Cross-database evaluation further confirmed that AF-DETR generalizes robustly across datasets with differing sampling rates and labeling styles, maintaining consistent performance within ±0.7% AF F1.
The additional analysis on MITDB demonstrated that premature atrial and ventricular ectopy are the dominant causes of false-positive AF detections. The use of focal loss or class-weighted cross-entropy significantly improved both precision and probability calibration, suggesting that ectopy-aware training objectives could further enhance model reliability in future studies.

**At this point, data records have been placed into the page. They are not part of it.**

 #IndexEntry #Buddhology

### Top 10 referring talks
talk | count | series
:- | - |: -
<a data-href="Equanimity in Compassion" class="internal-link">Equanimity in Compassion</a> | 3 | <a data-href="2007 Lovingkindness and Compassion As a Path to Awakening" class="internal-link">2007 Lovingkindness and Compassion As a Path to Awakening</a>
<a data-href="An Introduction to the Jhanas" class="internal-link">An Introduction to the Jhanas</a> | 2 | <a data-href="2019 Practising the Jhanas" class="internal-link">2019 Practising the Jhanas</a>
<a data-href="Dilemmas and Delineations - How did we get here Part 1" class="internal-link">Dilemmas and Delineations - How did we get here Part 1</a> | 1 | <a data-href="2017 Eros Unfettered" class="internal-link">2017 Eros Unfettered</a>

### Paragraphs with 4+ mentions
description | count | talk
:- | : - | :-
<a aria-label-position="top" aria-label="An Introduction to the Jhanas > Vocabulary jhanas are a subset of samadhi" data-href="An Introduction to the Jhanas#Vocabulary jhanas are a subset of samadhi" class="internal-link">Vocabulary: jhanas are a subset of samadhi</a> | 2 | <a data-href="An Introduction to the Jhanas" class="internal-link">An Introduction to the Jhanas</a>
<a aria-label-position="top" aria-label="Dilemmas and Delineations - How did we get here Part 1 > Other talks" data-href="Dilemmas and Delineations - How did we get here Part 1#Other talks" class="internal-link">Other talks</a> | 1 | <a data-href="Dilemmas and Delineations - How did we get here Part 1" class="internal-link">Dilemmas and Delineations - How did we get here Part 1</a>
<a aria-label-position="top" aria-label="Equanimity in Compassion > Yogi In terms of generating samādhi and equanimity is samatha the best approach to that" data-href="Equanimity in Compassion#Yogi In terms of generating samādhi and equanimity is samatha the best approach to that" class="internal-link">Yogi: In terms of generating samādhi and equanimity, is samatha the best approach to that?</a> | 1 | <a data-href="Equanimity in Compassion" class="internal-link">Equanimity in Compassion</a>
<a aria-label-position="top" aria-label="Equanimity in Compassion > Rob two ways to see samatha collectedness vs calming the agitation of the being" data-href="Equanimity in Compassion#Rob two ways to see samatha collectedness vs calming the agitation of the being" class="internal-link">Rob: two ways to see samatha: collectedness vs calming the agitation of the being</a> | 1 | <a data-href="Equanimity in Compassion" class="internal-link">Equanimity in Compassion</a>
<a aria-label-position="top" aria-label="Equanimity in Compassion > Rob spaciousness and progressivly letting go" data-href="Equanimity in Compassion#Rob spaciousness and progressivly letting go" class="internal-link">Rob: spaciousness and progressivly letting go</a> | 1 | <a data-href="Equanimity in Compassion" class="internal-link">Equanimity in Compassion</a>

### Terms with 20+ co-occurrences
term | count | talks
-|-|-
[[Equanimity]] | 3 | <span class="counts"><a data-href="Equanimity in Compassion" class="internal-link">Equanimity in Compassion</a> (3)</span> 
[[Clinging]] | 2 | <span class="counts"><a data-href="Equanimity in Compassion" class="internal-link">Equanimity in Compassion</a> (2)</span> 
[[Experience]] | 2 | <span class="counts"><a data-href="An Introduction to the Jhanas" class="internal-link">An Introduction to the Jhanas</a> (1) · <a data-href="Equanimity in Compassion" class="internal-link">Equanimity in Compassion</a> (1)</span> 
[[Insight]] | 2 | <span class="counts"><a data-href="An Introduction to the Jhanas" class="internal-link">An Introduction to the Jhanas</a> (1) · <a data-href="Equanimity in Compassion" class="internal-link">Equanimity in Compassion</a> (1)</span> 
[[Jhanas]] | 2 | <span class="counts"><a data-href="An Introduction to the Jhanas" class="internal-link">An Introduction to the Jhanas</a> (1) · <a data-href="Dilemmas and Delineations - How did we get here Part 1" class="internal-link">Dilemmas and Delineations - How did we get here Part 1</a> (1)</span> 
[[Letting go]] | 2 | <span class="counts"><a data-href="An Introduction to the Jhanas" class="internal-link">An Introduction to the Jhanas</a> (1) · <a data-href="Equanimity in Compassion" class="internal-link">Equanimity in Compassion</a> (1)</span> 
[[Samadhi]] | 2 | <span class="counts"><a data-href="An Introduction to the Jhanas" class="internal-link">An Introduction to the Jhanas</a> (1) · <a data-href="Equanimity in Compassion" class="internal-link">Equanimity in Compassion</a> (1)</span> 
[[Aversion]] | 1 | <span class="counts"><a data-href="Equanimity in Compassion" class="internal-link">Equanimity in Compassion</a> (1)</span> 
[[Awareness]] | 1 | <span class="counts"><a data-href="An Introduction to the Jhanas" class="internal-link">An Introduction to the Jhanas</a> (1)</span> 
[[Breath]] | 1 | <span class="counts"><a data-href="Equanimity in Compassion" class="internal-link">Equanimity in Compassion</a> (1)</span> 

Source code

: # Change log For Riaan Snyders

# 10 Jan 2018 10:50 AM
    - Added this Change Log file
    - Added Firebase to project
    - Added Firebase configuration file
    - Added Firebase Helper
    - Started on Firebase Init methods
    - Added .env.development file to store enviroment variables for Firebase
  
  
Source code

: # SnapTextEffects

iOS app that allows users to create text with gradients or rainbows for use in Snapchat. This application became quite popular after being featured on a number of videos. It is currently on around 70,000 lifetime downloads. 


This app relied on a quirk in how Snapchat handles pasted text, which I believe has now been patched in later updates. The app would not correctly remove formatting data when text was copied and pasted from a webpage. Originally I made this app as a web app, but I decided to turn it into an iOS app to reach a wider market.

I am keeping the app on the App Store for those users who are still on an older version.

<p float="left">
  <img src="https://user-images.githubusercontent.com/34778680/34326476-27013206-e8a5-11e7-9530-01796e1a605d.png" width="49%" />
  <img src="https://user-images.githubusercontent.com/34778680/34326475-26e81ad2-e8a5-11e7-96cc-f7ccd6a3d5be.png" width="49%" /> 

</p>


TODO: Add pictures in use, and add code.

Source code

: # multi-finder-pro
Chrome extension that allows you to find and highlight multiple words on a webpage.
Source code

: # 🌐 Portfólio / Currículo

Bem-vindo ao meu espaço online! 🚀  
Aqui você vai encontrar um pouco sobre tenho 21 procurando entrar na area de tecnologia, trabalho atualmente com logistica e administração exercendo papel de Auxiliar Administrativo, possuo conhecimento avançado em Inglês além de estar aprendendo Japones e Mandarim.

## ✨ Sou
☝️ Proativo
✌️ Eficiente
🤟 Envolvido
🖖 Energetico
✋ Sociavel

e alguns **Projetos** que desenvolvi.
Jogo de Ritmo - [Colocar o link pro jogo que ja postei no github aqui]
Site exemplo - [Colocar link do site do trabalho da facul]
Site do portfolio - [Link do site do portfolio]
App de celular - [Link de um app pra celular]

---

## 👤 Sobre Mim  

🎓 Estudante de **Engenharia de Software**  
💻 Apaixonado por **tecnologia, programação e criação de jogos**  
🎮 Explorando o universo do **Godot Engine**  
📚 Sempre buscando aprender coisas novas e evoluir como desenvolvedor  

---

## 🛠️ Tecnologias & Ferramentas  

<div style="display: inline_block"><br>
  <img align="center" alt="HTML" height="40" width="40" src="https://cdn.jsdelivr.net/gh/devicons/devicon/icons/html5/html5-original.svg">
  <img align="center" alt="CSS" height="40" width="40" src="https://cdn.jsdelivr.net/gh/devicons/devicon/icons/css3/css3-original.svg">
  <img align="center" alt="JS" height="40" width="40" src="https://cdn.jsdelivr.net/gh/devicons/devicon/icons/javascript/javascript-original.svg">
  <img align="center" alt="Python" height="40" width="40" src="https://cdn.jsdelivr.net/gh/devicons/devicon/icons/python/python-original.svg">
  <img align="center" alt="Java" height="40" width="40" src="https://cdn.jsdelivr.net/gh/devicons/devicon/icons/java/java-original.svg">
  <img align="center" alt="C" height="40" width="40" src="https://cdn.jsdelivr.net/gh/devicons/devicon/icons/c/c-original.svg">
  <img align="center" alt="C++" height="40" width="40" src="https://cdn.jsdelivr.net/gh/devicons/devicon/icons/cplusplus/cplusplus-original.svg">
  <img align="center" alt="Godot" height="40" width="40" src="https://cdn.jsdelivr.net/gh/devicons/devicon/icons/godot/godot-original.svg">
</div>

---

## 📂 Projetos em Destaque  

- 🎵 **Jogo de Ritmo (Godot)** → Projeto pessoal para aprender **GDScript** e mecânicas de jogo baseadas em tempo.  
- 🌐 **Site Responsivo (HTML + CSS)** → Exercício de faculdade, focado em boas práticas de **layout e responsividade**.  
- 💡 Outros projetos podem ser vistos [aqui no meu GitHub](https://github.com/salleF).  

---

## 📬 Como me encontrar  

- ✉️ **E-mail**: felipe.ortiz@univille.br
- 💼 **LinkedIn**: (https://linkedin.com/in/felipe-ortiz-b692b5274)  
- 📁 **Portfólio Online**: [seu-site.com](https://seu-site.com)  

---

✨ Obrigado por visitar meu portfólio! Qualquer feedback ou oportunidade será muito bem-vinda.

The sensitivity and time-consecutive analyses verified that the 50% segment-level criterion approximates the clinical 30 s AF definition with high fidelity, confirming that the beat-level predictions of AF-DETR possess adequate temporal continuity for clinical interpretation.
5.3. Limitation and Future Work
Although there are many benefits, this study still has certain limitations. Firstly, the AF-DETR model did not consider the impact of different levels of noise on its performance. Another limitation is that there is still room for improvement in the positioning performance of the model, because the positioning performance affects the classification performance of the heartbeat. Lastly, the model still needs validation in more realistic clinical settings. In the future, we plan to validate our proposed AF-DETR method in clinical practice at hospitals, and expand datasets with diverse arrhythmia data collected from different environments for training and evaluation to achieve higher accuracy in AF heartbeat detection. Additionally, we aim to investigate its interpretability.